# WESAD Dataset Preprocessing

Este notebook executa o pré-processamento completo do dataset WESAD.

## O que este notebook faz:
1. Carrega dados PKL (sinais fisiológicos)
2. Extrai sinais do Empatica E4 (wrist): BVP, EDA, Temperatura
3. Resample para 4 Hz (frequência comum)
4. Aplica filtragem Butterworth
5. Cria janelas de 60s com 50% overlap
6. Extrai features (tempo + frequência)
7. Filtra labels (stress vs. amusement)
8. Normaliza e divide em train/val/test
9. Salva dados processados no Google Drive

**⚠️ IMPORTANTE**: Execute este notebook apenas UMA VEZ. Os dados processados são salvos permanentemente.


In [None]:
# ============================================================================
# STEP 1: Setup (run 00_colab_setup.ipynb first)
# ============================================================================

print("="*70)
print("WESAD PREPROCESSING")
print("="*70)

# Import our preprocessing module
from src.preprocessing.wesad import preprocess_wesad, load_processed_wesad
import os

# Define paths
RAW_DATA_PATH = '/content/drive/MyDrive/mhealth-data/raw/wesad'
PROCESSED_DATA_PATH = '/content/drive/MyDrive/mhealth-data/processed/wesad'

print(f"Raw data path: {RAW_DATA_PATH}")
print(f"Processed data path: {PROCESSED_DATA_PATH}")

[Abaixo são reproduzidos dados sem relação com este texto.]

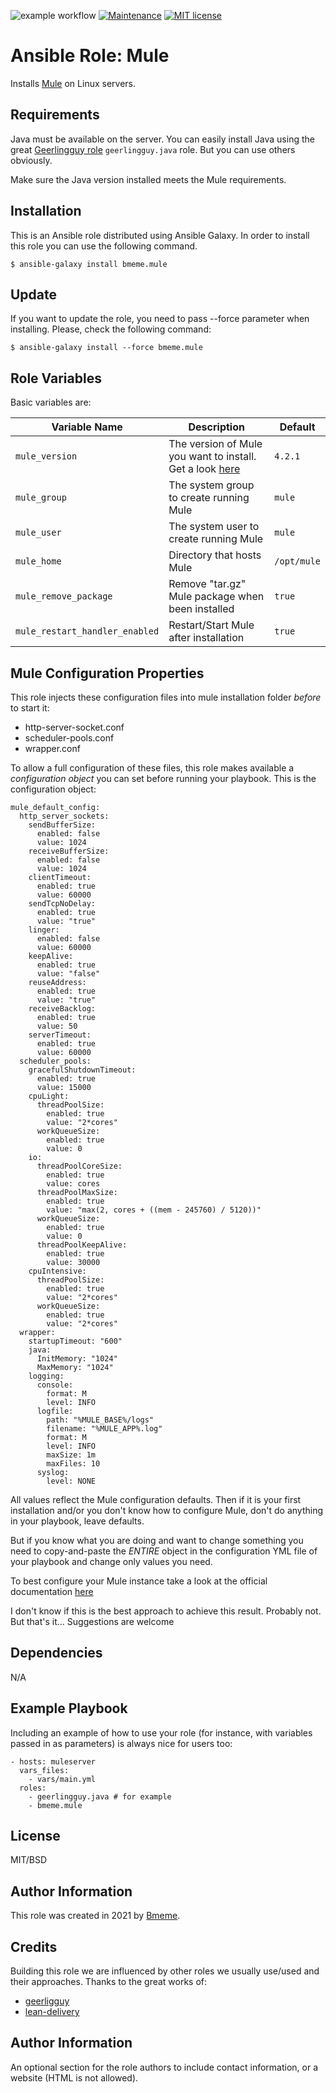 ![example workflow](https://github.com/bmeme/ansible-role-mule/actions/workflows/ci.yml/badge.svg?branch=main)
[![Maintenance](https://img.shields.io/badge/Maintained%3F-yes-green.svg)](https://GitHub.com/Naereen/StrapDown.js/graphs/commit-activity)
[![MIT license](https://img.shields.io/badge/License-MIT-blue.svg)](https://lbesson.mit-license.org/)

Ansible Role: Mule
=========

Installs [Mule](https://www.mulesoft.com/) on Linux servers.

Requirements
------------

Java must be available on the server. 
You can easily install Java using the great [Geerlingguy role](https://github.com/geerlingguy/ansible-role-java) `geerlingguy.java` role. 
But you can use others obviously.

Make sure the Java version installed meets the Mule requirements.

Installation
------------

This is an Ansible role distributed using Ansible Galaxy. In order to install this role you can use the following command.

`$ ansible-galaxy install bmeme.mule`

Update
------

If you want to update the role, you need to pass --force parameter when installing. Please, check the following command:

`$ ansible-galaxy install --force bmeme.mule`

Role Variables
--------------
Basic variables are:

| Variable Name  | Description  | Default  |
|----------------|--------------|----------|
| `mule_version` | The version of Mule you want to install. Get a look [here](https://repository-master.mulesoft.org/nexus/content/repositories/releases/org/mule/distributions/mule-standalone/)| `4.2.1`|
| `mule_group`   | The system group to create running Mule | `mule` |
| `mule_user`   | The system user to create running Mule | `mule` |
| `mule_home`   | Directory that hosts Mule | `/opt/mule` |
| `mule_remove_package`   | Remove "tar.gz" Mule package when been installed | `true` |
| `mule_restart_handler_enabled`   | Restart/Start Mule after installation | `true` |

Mule Configuration Properties
-----------------------------

This role injects these configuration files into mule installation folder *before* to start it:
- http-server-socket.conf
- scheduler-pools.conf
- wrapper.conf

To allow a full configuration of these files, this role makes available a _configuration object_ you can set before
running your playbook. This is the configuration object:

```
mule_default_config:
  http_server_sockets:
    sendBufferSize:
      enabled: false
      value: 1024
    receiveBufferSize:
      enabled: false
      value: 1024
    clientTimeout:
      enabled: true
      value: 60000
    sendTcpNoDelay:
      enabled: true
      value: "true"
    linger:
      enabled: false
      value: 60000
    keepAlive:
      enabled: true
      value: "false"
    reuseAddress:
      enabled: true
      value: "true"
    receiveBacklog:
      enabled: true
      value: 50
    serverTimeout:
      enabled: true
      value: 60000
  scheduler_pools:
    gracefulShutdownTimeout:
      enabled: true
      value: 15000
    cpuLight:
      threadPoolSize:
        enabled: true
        value: "2*cores"
      workQueueSize:
        enabled: true
        value: 0
    io:
      threadPoolCoreSize:
        enabled: true
        value: cores
      threadPoolMaxSize:
        enabled: true
        value: "max(2, cores + ((mem - 245760) / 5120))"
      workQueueSize:
        enabled: true
        value: 0
      threadPoolKeepAlive:
        enabled: true
        value: 30000
    cpuIntensive:
      threadPoolSize:
        enabled: true
        value: "2*cores"
      workQueueSize:
        enabled: true
        value: "2*cores"
  wrapper:
    startupTimeout: "600"
    java:
      InitMemory: "1024"
      MaxMemory: "1024"
    logging:
      console:
        format: M
        level: INFO
      logfile:
        path: "%MULE_BASE%/logs"
        filename: "%MULE_APP%.log"
        format: M
        level: INFO
        maxSize: 1m
        maxFiles: 10
      syslog:
        level: NONE
```

All values reflect the Mule configuration defaults. Then if it is your first installation and/or you don't know how to
configure Mule, don't do anything in your playbook, leave defaults.

But if you know what you are doing and want to change something you need to copy-and-paste the *ENTIRE* object
in the configuration YML file of your playbook and change only values you need.

To best configure your Mule instance take a look at the official documentation [here](https://docs.mulesoft.com/general/)

I don't know if this is the best approach to achieve this result. Probably not. But that's it...
Suggestions are welcome

Dependencies
------------
N/A

Example Playbook
----------------

Including an example of how to use your role (for instance, with variables passed in as parameters) is always nice for users too:

    - hosts: muleserver
      vars_files:
        - vars/main.yml
      roles:
        - geerlingguy.java # for example
        - bmeme.mule

License
-------

MIT/BSD

Author Information
------------------
This role was created in 2021 by [Bmeme](https://www.bmeme.com).

Credits
-------
Building this role we are influenced by other roles we usually use/used and their approaches. 
Thanks to the great works of:
- [geerligguy](https://github.com/geerlingguy)
- [lean-delivery](https://github.com/lean-delivery)

Author Information
------------------

An optional section for the role authors to include contact information, or a website (HTML is not allowed).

# Check if raw data exists
if not os.path.exists(RAW_DATA_PATH):
    print(f"❌ Raw data directory not found: {RAW_DATA_PATH}")
    print("Please download WESAD dataset and place it in the raw directory.")
    print("See data/README.md for download instructions.")
else:
    print("✅ Raw data directory found")
    
    # List available files
    files = os.listdir(RAW_DATA_PATH)
    pkl_files = [f for f in files if f.endswith('.pkl')]
    
    print(f"Found {len(pkl_files)} pickle files")
    if pkl_files:
        print("Sample files:", pkl_files[:3])


In [None]:
# ============================================================================
# STEP 2: Run Preprocessing
# ============================================================================

if os.path.exists(RAW_DATA_PATH) and len(pkl_files) > 0:
    print("Starting WESAD preprocessing...")
    
    # Run preprocessing
    preprocessing_info = preprocess_wesad(
        data_dir=RAW_DATA_PATH,
        output_dir=PROCESSED_DATA_PATH,
        test_size=0.15,
        val_size=0.15,
        random_state=42
    )
    
    print("\n" + "="*70)
    print("PREPROCESSING COMPLETE!")
    print("="*70)
    print(f"Preprocessing info: {preprocessing_info}")
    
else:
    print("❌ Cannot proceed without raw data files")
    print("Please download the WESAD dataset first.")


In [None]:
# ============================================================================
# STEP 3: Verify Processed Data
# ============================================================================

if os.path.exists(PROCESSED_DATA_PATH):
    print("Verifying processed data...")
    
    # Load processed data to verify
    X_train, X_val, X_test, y_train, y_val, y_test, scaler, label_encoder, info = load_processed_wesad(PROCESSED_DATA_PATH)
    
    print(f"\nData shapes:")
    print(f"  Train: {X_train.shape}")
    print(f"  Val:   {X_val.shape}")
    print(f"  Test:  {X_test.shape}")
    
    print(f"\nLabel distribution:")
    print(f"  Train: {np.bincount(y_train)}")
    print(f"  Val:   {np.bincount(y_val)}")
    print(f"  Test:  {np.bincount(y_test)}")
    
    print(f"\nClass names: {info['class_names']}")
    print(f"Features per sample: {info['n_features']}")
    print(f"Original labels: {info['original_labels']}")
    print(f"Filtered labels: {info['filtered_labels']}")
    
    print("\n✅ WESAD preprocessing completed successfully!")
    print("Data is ready for training models.")
    
else:
    print("❌ Processed data not found. Please run preprocessing first.")